Mi medio hermano era una figura rara en mi vida hasta que crecí, hasta que indagué y comprendí mejor la historia. cuando mi mamá conoció a mi papá, ambos eran universitarios, ambos trabajadores, ambos con una historia familiar compleja, se enamoraron y mi mamá quedó embarazada. También pelearon, y mi mamá terminó con mi papá aunque estaba enamorada y aunque quería volver un día con él, pensó que era necesario que sufriera un poco, que aprendiera la lección. Y un día, en uno de esos periódicos que había en el kiosko, vio que mi papá, que hacía taxi por las noches, había muerto luego de un asalto extraño. Y fue recién luego de la muerte de mi padre que se enteró que él tenía otro hijo de un año, igual que yo. Cuánto sufrimiento has tolerado mamá, cuántos ovarios y cuántos huevos.

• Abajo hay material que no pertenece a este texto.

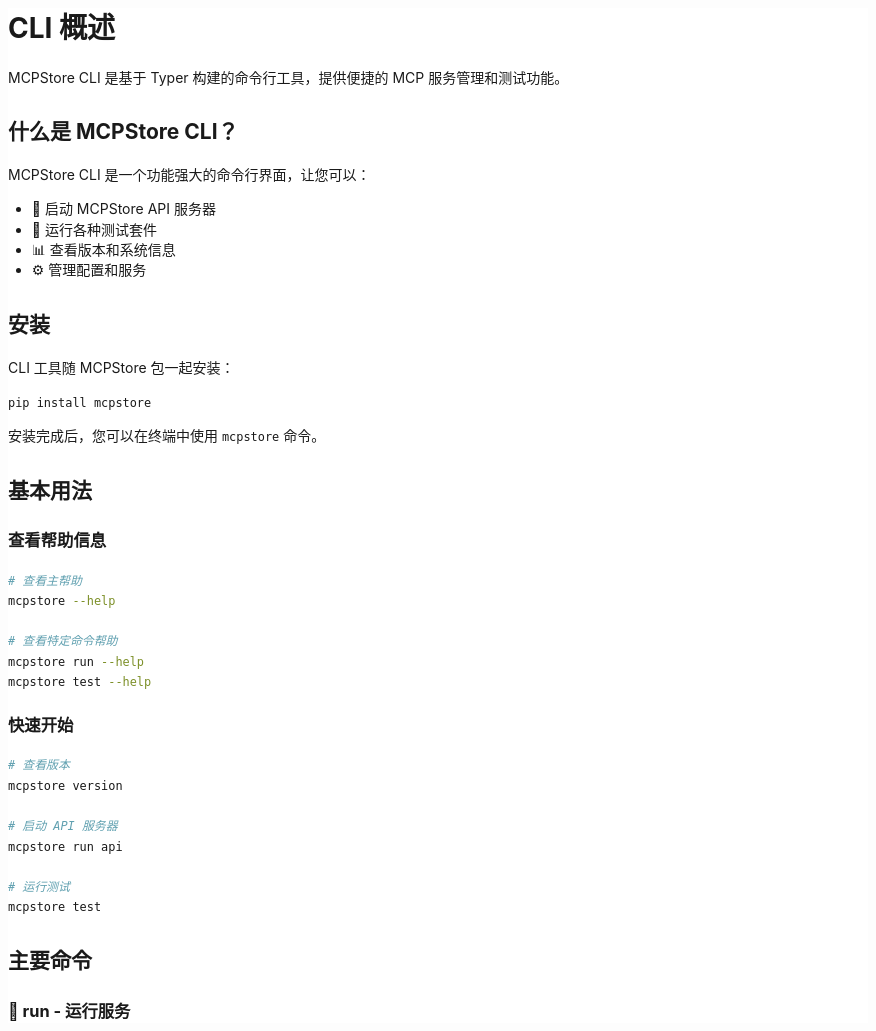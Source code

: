 # CLI 概述

MCPStore CLI 是基于 Typer 构建的命令行工具，提供便捷的 MCP 服务管理和测试功能。

## 什么是 MCPStore CLI？

MCPStore CLI 是一个功能强大的命令行界面，让您可以：

- 🚀 启动 MCPStore API 服务器
- 🧪 运行各种测试套件
- 📊 查看版本和系统信息
- ⚙️ 管理配置和服务

## 安装

CLI 工具随 MCPStore 包一起安装：

```bash
pip install mcpstore
```

安装完成后，您可以在终端中使用 `mcpstore` 命令。

## 基本用法

### 查看帮助信息

```bash
# 查看主帮助
mcpstore --help

# 查看特定命令帮助
mcpstore run --help
mcpstore test --help
```

### 快速开始

```bash
# 查看版本
mcpstore version

# 启动 API 服务器
mcpstore run api

# 运行测试
mcpstore test
```

## 主要命令

### 🚀 run - 运行服务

Y luego de todo ese dolor, de todo ese esfuerzo, siguió remando. Me pagó la universidad donde me hice abogada y hasta el día de hoy sigue siendo la persona que da los mejores consejos de vida. Ella se ganó sola todo y creo que por eso se emociona tanto cuando la invito a un viaje, o cuando le compro algo que necesita, no por lo que económicamente significa, sino porque para ella, que siempre ha cuidado de todos, es conmovedor que alguien cuide de ella con gusto.

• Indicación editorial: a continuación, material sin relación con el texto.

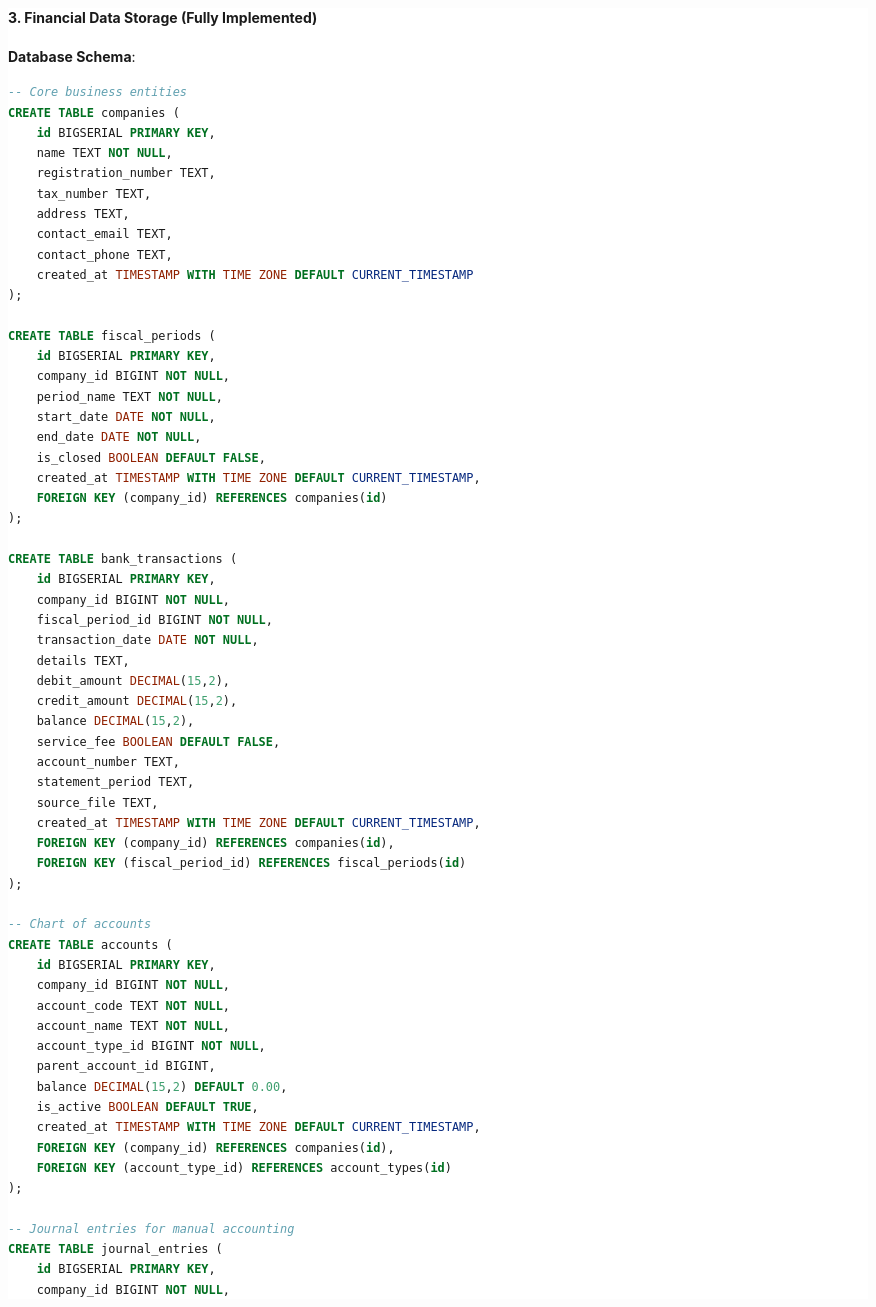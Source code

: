 #### 3. Financial Data Storage (Fully Implemented)

**Database Schema**:
```sql
-- Core business entities
CREATE TABLE companies (
    id BIGSERIAL PRIMARY KEY,
    name TEXT NOT NULL,
    registration_number TEXT,
    tax_number TEXT,
    address TEXT,
    contact_email TEXT,
    contact_phone TEXT,
    created_at TIMESTAMP WITH TIME ZONE DEFAULT CURRENT_TIMESTAMP
);

CREATE TABLE fiscal_periods (
    id BIGSERIAL PRIMARY KEY,
    company_id BIGINT NOT NULL,
    period_name TEXT NOT NULL,
    start_date DATE NOT NULL,
    end_date DATE NOT NULL,
    is_closed BOOLEAN DEFAULT FALSE,
    created_at TIMESTAMP WITH TIME ZONE DEFAULT CURRENT_TIMESTAMP,
    FOREIGN KEY (company_id) REFERENCES companies(id)
);

CREATE TABLE bank_transactions (
    id BIGSERIAL PRIMARY KEY,
    company_id BIGINT NOT NULL,
    fiscal_period_id BIGINT NOT NULL,
    transaction_date DATE NOT NULL,
    details TEXT,
    debit_amount DECIMAL(15,2),
    credit_amount DECIMAL(15,2),
    balance DECIMAL(15,2),
    service_fee BOOLEAN DEFAULT FALSE,
    account_number TEXT,
    statement_period TEXT,
    source_file TEXT,
    created_at TIMESTAMP WITH TIME ZONE DEFAULT CURRENT_TIMESTAMP,
    FOREIGN KEY (company_id) REFERENCES companies(id),
    FOREIGN KEY (fiscal_period_id) REFERENCES fiscal_periods(id)
);

-- Chart of accounts
CREATE TABLE accounts (
    id BIGSERIAL PRIMARY KEY,
    company_id BIGINT NOT NULL,
    account_code TEXT NOT NULL,
    account_name TEXT NOT NULL,
    account_type_id BIGINT NOT NULL,
    parent_account_id BIGINT,
    balance DECIMAL(15,2) DEFAULT 0.00,
    is_active BOOLEAN DEFAULT TRUE,
    created_at TIMESTAMP WITH TIME ZONE DEFAULT CURRENT_TIMESTAMP,
    FOREIGN KEY (company_id) REFERENCES companies(id),
    FOREIGN KEY (account_type_id) REFERENCES account_types(id)
);

-- Journal entries for manual accounting
CREATE TABLE journal_entries (
    id BIGSERIAL PRIMARY KEY,
    company_id BIGINT NOT NULL,
```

Perdona por contar todas estas cosas, pero nada de lo que has vivido es para avergonzarse mamá, nada. Tu historia ha sido dura, es tuya y tú has sido más grande que tus problemas.
Te quiero mamá, te quiero con mi corazón, mi alma y mi ser y te voy a querer siempre y quiero que seas feliz y que me veas feliz. Te quiero y daría con gusto un riñón, un ojo, lo que haga falta por ti.